Paulus Tjakrawan, Ketua Harian Asosiasi Produsen Biofuel Indonesia (APROBI), meminta pemerintah untuk turun tangan menyikapi pelaksanaan mandatori biodiesel yang ditargetkan naik dari B15 menjadi B20 pada tahun ini. Mengingat, harga minyak bumi telah berada di bawah US$ 30 dolar per barel.
Untuk itu, dia mengusulkan enam opsi supaya mandatori B20 terus jalan. Pertama, BLU mencari solusi lain untuk penambahan dana subsidi biodiesel. Kedua, harga indeks pasar (HIP) biodiesel diturunkan supaya selisih subsidi tidak melebar. Ketiga, kelebihan selisih harga biodiesel dibebankan kepada masyarakat.
Keempat,kata Paulus, kekurangan subsidi ditanggung pemerintah lewat sumber dana lain seperti APBN atau sumber lainnya. Kelima, area pendistribusian B20 dikurangi misalkan terbatas untuk Pulau Jawa. Opsi terakhir adalah mengurangi target pencampuran biodiesel B 20% (B20). “Dikurangi berapa itu harus dibahas pemerintah bersama pelaku usaha,” ujarnya.
Paulus Tjakrawan mengingatkan implementasi mandatori biodiesel sangatlah penting sebagai tindak lanjut Konferensi Perubahan Iklim (COP21) di Prancis. Pasalnya, biodiesel punya kemampuan menghemat emisi karbon sampai 18 juta ton CO2. Untuk itu, komitmen memangkas emisi gas rumah kaca sebaiknya dibarengi komitmen pendanaan.
“Perlu ada kompensasi dana untuk mengurangi emisi. Tidak bisa tanpa dana, apakah itu bersumber dari masyarakat atau pemerintah,” jelas Paulus.

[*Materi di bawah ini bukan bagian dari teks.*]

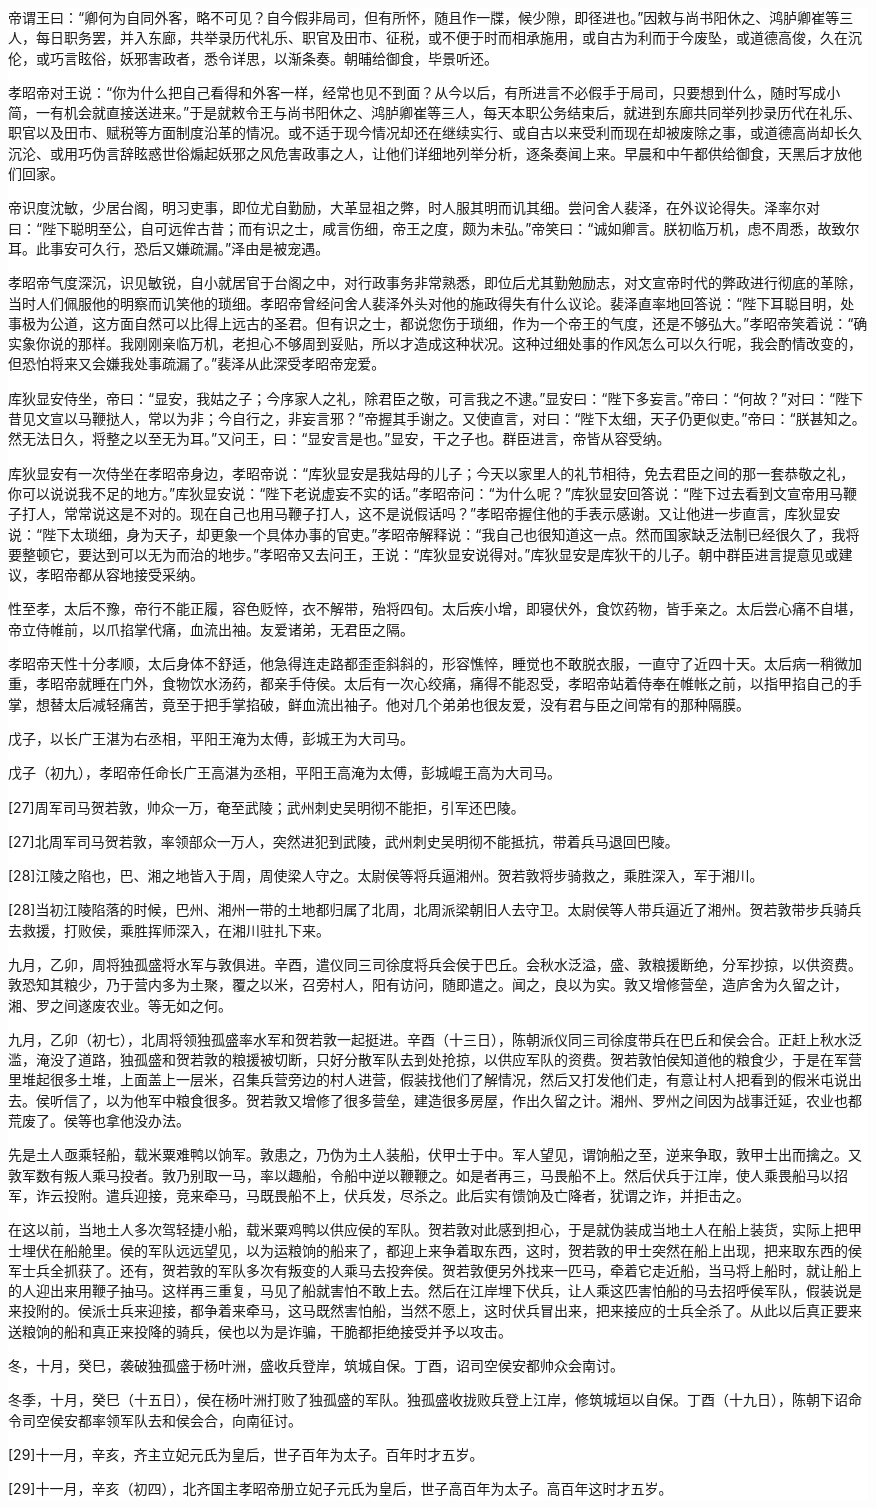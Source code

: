 帝谓王曰：“卿何为自同外客，略不可见？自今假非局司，但有所怀，随且作一牒，候少隙，即径进也。”因敕与尚书阳休之、鸿胪卿崔等三人，每日职务罢，并入东廊，共举录历代礼乐、职官及田市、征税，或不便于时而相承施用，或自古为利而于今废坠，或道德高俊，久在沉伦，或巧言眩俗，妖邪害政者，悉令详思，以渐条奏。朝晡给御食，毕景听还。

孝昭帝对王说：“你为什么把自己看得和外客一样，经常也见不到面？从今以后，有所进言不必假手于局司，只要想到什么，随时写成小简，一有机会就直接送进来。”于是就敕令王与尚书阳休之、鸿胪卿崔等三人，每天本职公务结束后，就进到东廊共同举列抄录历代在礼乐、职官以及田市、赋税等方面制度沿革的情况。或不适于现今情况却还在继续实行、或自古以来受利而现在却被废除之事，或道德高尚却长久沉沦、或用巧伪言辞眩惑世俗煽起妖邪之风危害政事之人，让他们详细地列举分析，逐条奏闻上来。早晨和中午都供给御食，天黑后才放他们回家。

帝识度沈敏，少居台阁，明习吏事，即位尤自勤励，大革显祖之弊，时人服其明而讥其细。尝问舍人裴泽，在外议论得失。泽率尔对曰：“陛下聪明至公，自可远侔古昔；而有识之士，咸言伤细，帝王之度，颇为未弘。”帝笑曰：“诚如卿言。朕初临万机，虑不周悉，故致尔耳。此事安可久行，恐后又嫌疏漏。”泽由是被宠遇。

孝昭帝气度深沉，识见敏锐，自小就居官于台阁之中，对行政事务非常熟悉，即位后尤其勤勉励志，对文宣帝时代的弊政进行彻底的革除，当时人们佩服他的明察而讥笑他的琐细。孝昭帝曾经问舍人裴泽外头对他的施政得失有什么议论。裴泽直率地回答说：“陛下耳聪目明，处事极为公道，这方面自然可以比得上远古的圣君。但有识之士，都说您伤于琐细，作为一个帝王的气度，还是不够弘大。”孝昭帝笑着说：“确实象你说的那样。我刚刚亲临万机，老担心不够周到妥贴，所以才造成这种状况。这种过细处事的作风怎么可以久行呢，我会酌情改变的，但恐怕将来又会嫌我处事疏漏了。”裴泽从此深受孝昭帝宠爱。

库狄显安侍坐，帝曰：“显安，我姑之子；今序家人之礼，除君臣之敬，可言我之不逮。”显安曰：“陛下多妄言。”帝曰：“何故？”对曰：“陛下昔见文宣以马鞭挞人，常以为非；今自行之，非妄言邪？”帝握其手谢之。又使直言，对曰：“陛下太细，天子仍更似吏。”帝曰：“朕甚知之。然无法日久，将整之以至无为耳。”又问王，曰：“显安言是也。”显安，干之子也。群臣进言，帝皆从容受纳。

库狄显安有一次侍坐在孝昭帝身边，孝昭帝说：“库狄显安是我姑母的儿子；今天以家里人的礼节相待，免去君臣之间的那一套恭敬之礼，你可以说说我不足的地方。”库狄显安说：“陛下老说虚妄不实的话。”孝昭帝问：“为什么呢？”库狄显安回答说：“陛下过去看到文宣帝用马鞭子打人，常常说这是不对的。现在自己也用马鞭子打人，这不是说假话吗？”孝昭帝握住他的手表示感谢。又让他进一步直言，库狄显安说：“陛下太琐细，身为天子，却更象一个具体办事的官吏。”孝昭帝解释说：“我自己也很知道这一点。然而国家缺乏法制已经很久了，我将要整顿它，要达到可以无为而治的地步。”孝昭帝又去问王，王说：“库狄显安说得对。”库狄显安是库狄干的儿子。朝中群臣进言提意见或建议，孝昭帝都从容地接受采纳。

性至孝，太后不豫，帝行不能正履，容色贬悴，衣不解带，殆将四旬。太后疾小增，即寝伏外，食饮药物，皆手亲之。太后尝心痛不自堪，帝立侍帷前，以爪掐掌代痛，血流出袖。友爱诸弟，无君臣之隔。

孝昭帝天性十分孝顺，太后身体不舒适，他急得连走路都歪歪斜斜的，形容憔悴，睡觉也不敢脱衣服，一直守了近四十天。太后病一稍微加重，孝昭帝就睡在门外，食物饮水汤药，都亲手侍侯。太后有一次心绞痛，痛得不能忍受，孝昭帝站着侍奉在帷帐之前，以指甲掐自己的手掌，想替太后减轻痛苦，竟至于把手掌掐破，鲜血流出袖子。他对几个弟弟也很友爱，没有君与臣之间常有的那种隔膜。

戊子，以长广王湛为右丞相，平阳王淹为太傅，彭城王为大司马。

戊子（初九），孝昭帝任命长广王高湛为丞相，平阳王高淹为太傅，彭城崐王高为大司马。

[27]周军司马贺若敦，帅众一万，奄至武陵；武州刺史吴明彻不能拒，引军还巴陵。

[27]北周军司马贺若敦，率领部众一万人，突然进犯到武陵，武州刺史吴明彻不能抵抗，带着兵马退回巴陵。

[28]江陵之陷也，巴、湘之地皆入于周，周使梁人守之。太尉侯等将兵逼湘州。贺若敦将步骑救之，乘胜深入，军于湘川。

[28]当初江陵陷落的时候，巴州、湘州一带的土地都归属了北周，北周派梁朝旧人去守卫。太尉侯等人带兵逼近了湘州。贺若敦带步兵骑兵去救援，打败侯，乘胜挥师深入，在湘川驻扎下来。

九月，乙卯，周将独孤盛将水军与敦俱进。辛酉，遣仪同三司徐度将兵会侯于巴丘。会秋水泛溢，盛、敦粮援断绝，分军抄掠，以供资费。敦恐知其粮少，乃于营内多为土聚，覆之以米，召旁村人，阳有访问，随即遣之。闻之，良以为实。敦又增修营垒，造庐舍为久留之计，湘、罗之间遂废农业。等无如之何。

九月，乙卯（初七），北周将领独孤盛率水军和贺若敦一起挺进。辛酉（十三日），陈朝派仪同三司徐度带兵在巴丘和侯会合。正赶上秋水泛滥，淹没了道路，独孤盛和贺若敦的粮援被切断，只好分散军队去到处抢掠，以供应军队的资费。贺若敦怕侯知道他的粮食少，于是在军营里堆起很多土堆，上面盖上一层米，召集兵营旁边的村人进营，假装找他们了解情况，然后又打发他们走，有意让村人把看到的假米屯说出去。侯听信了，以为他军中粮食很多。贺若敦又增修了很多营垒，建造很多房屋，作出久留之计。湘州、罗州之间因为战事迁延，农业也都荒废了。侯等也拿他没办法。

先是土人亟乘轻船，载米粟难鸭以饷军。敦患之，乃伪为土人装船，伏甲士于中。军人望见，谓饷船之至，逆来争取，敦甲士出而擒之。又敦军数有叛人乘马投者。敦乃别取一马，率以趣船，令船中逆以鞭鞭之。如是者再三，马畏船不上。然后伏兵于江岸，使人乘畏船马以招军，诈云投附。遣兵迎接，竞来牵马，马既畏船不上，伏兵发，尽杀之。此后实有馈饷及亡降者，犹谓之诈，并拒击之。

在这以前，当地土人多次驾轻捷小船，载米粟鸡鸭以供应侯的军队。贺若敦对此感到担心，于是就伪装成当地土人在船上装货，实际上把甲士埋伏在船舱里。侯的军队远远望见，以为运粮饷的船来了，都迎上来争着取东西，这时，贺若敦的甲士突然在船上出现，把来取东西的侯军士兵全抓获了。还有，贺若敦的军队多次有叛变的人乘马去投奔侯。贺若敦便另外找来一匹马，牵着它走近船，当马将上船时，就让船上的人迎出来用鞭子抽马。这样再三重复，马见了船就害怕不敢上去。然后在江岸埋下伏兵，让人乘这匹害怕船的马去招呼侯军队，假装说是来投附的。侯派士兵来迎接，都争着来牵马，这马既然害怕船，当然不愿上，这时伏兵冒出来，把来接应的士兵全杀了。从此以后真正要来送粮饷的船和真正来投降的骑兵，侯也以为是诈骗，干脆都拒绝接受并予以攻击。

冬，十月，癸巳，袭破独孤盛于杨叶洲，盛收兵登岸，筑城自保。丁酉，诏司空侯安都帅众会南讨。

冬季，十月，癸巳（十五日），侯在杨叶洲打败了独孤盛的军队。独孤盛收拢败兵登上江岸，修筑城垣以自保。丁酉（十九日），陈朝下诏命令司空侯安都率领军队去和侯会合，向南征讨。

[29]十一月，辛亥，齐主立妃元氏为皇后，世子百年为太子。百年时才五岁。

[29]十一月，辛亥（初四），北齐国主孝昭帝册立妃子元氏为皇后，世子高百年为太子。高百年这时才五岁。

Pada tahun ini, kapasitas industri biodiesel akan bertambah menjadi 8 juta Kl. Dengan adanya tambahan investasi baru sekitar 1,5 juta Kl. Diharapkan program B20 dapat meningkatkan serapan domestik hingga 7 juta Kl. “Tahun ini, belum ada rencana ekspor biodiesel,” pungkas Paulus.